Source texts of formatted documents:
┄┄┄┄┄┄
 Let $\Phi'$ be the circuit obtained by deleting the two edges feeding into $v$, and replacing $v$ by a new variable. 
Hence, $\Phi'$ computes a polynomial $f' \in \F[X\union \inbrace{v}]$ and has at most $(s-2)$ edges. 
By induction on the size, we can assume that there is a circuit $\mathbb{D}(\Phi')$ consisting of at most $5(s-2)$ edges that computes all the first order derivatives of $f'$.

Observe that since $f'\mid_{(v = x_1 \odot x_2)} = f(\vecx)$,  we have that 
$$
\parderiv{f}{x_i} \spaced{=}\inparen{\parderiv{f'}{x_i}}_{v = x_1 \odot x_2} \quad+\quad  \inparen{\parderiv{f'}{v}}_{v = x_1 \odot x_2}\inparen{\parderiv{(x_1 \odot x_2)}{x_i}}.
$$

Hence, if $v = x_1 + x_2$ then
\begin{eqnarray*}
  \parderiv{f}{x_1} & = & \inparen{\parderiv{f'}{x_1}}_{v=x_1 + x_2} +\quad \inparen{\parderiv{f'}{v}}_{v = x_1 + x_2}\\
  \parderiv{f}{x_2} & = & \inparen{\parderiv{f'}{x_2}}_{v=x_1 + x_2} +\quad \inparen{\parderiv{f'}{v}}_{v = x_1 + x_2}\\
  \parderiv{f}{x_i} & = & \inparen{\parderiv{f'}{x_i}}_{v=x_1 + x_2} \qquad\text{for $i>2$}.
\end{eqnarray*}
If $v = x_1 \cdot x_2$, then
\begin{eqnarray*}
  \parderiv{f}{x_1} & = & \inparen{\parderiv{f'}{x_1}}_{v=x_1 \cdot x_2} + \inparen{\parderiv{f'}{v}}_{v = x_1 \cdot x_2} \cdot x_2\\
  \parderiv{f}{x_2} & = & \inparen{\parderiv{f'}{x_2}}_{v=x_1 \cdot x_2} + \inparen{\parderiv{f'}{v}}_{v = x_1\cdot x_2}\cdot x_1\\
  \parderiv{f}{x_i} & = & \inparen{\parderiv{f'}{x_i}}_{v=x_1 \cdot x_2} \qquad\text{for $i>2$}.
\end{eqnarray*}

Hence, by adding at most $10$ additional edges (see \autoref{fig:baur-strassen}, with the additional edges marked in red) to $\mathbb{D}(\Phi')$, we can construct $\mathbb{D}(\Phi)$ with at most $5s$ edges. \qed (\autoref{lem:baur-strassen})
┄┄┄┄┄┄
## DIRECTIONS FOR THIS TASK
Wherever the string "circuit" appears in the records above, copy the line it sits in.

## ANSWER FOR THIS EXERCISE
 Let $\Phi'$ be the circuit obtained by deleting the two edges feeding into $v$, and replacing $v$ by a new variable. 
By induction on the size, we can assume that there is a circuit $\mathbb{D}(\Phi')$ consisting of at most $5(s-2)$ edges that computes all the first order derivatives of $f'$.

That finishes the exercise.